• **TASK GOAL**
Reply only with how many lines below contain "browser".

──────────

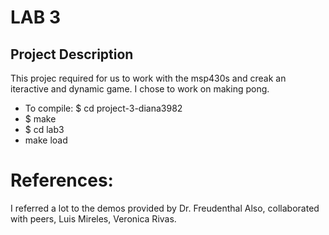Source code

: # LAB 3

## Project Description

This projec required for us to work with the msp430s
and creak an iteractive and dynamic game.
I chose to work on making pong.

* To compile: $ cd project-3-diana3982
* $ make
* $ cd lab3
* make load

# References:
I referred a lot to the demos provided by Dr. Freudenthal
Also, collaborated with peers, Luis Mireles, Veronica Rivas.
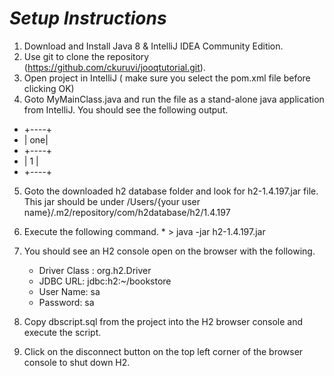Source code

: # *Setup Instructions*

 1. Download and Install Java 8  & IntelliJ IDEA Community Edition.
 2. Use git to clone the repository (https://github.com/ckuruvi/jooqtutorial.git).
 3. Open project in IntelliJ ( make sure you select the pom.xml file before clicking OK)
 4. Goto MyMainClass.java and run the file as a stand-alone java application from IntelliJ. You should see the following output.

* +----+
* | one|
* +----+
* |  1 |
* +----+

 5. Goto the downloaded h2 database folder and look for h2-1.4.197.jar file. This jar should be under
    /Users/{your user name}/.m2/repository/com/h2database/h2/1.4.197
 6. Execute the following command.
        * > java -jar h2-1.4.197.jar

 7. You should see an H2 console open on the browser with the following.

       * Driver Class : org.h2.Driver
       * JDBC URL: jdbc:h2:~/bookstore
       * User Name: sa
       * Password: sa

 8. Copy dbscript.sql from the project into the H2 browser console and execute the script.
 9. Click on the disconnect button on the top left corner of the browser console to shut down H2.

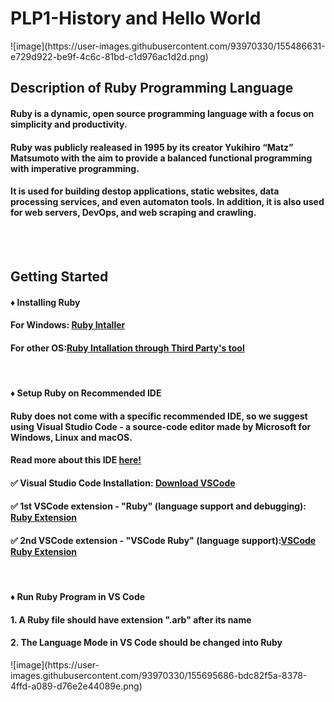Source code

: <h1>PLP1-History and Hello World</h1>
![image](https://user-images.githubusercontent.com/93970330/155486631-e729d922-be9f-4c6c-81bd-c1d976ac1d2d.png)
<h2>Description of Ruby Programming Language</h2>
<h4>Ruby is a dynamic, open source programming language with a focus on simplicity and productivity.</h4>
<h4>Ruby was publicly realeased in 1995 by its creator Yukihiro “Matz” Matsumoto with the aim to provide a balanced functional programming with imperative programming.</h4>
<h4>It is used for building destop applications, static websites, data processing services, and even automaton tools. In addition, it is also used for web servers, DevOps, and web scraping and crawling.</h4>
<br><br>
<h2>Getting Started</h2>
<h4>♦ Installing Ruby<h4>
<h4>For Windows:
<a href="https://rubyinstaller.org/">Ruby Intaller</a>
</h4>
<h4>For other OS:<a/ href="https://www.ruby-lang.org/vi/documentation/installation/">Ruby Intallation through Third Party's tool</a></h4>
<br>
<h4>♦ Setup Ruby on Recommended IDE<h4>
<h4>Ruby does not come with a specific recommended IDE, so we suggest using Visual Studio Code - a source-code editor made by Microsoft for Windows, Linux and macOS.</h4>
<h4>Read more about this IDE <a href="https://code.visualstudio.com/docs">here!</a></h4>
<h4>✅ Visual Studio Code Installation:
<a href="https://code.visualstudio.com/download">Download VSCode</a></h4>
<h4>✅ 1st VSCode extension - "Ruby" (language support and debugging):
<a href="https://marketplace.visualstudio.com/items?itemName=rebornix.Ruby">Ruby Extension</a></h4>
<h4>✅ 2nd VSCode extension - "VSCode Ruby" (language support):<a href="https://marketplace.visualstudio.com/items?itemName=wingrunr21.vscode-ruby">VSCode Ruby Extension</a></h4>
<br>
<h4>♦ Run Ruby Program in VS Code</h4>
<h4>1. A Ruby file should have extension ".arb" after its name</h4>
<h4>2. The Language Mode in VS Code should be changed into Ruby</h4>
![image](https://user-images.githubusercontent.com/93970330/155695686-bdc82f5a-8378-4ffd-a089-d76e2e44089e.png)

──────────

• **ANSWER FOR THIS EXERCISE**
3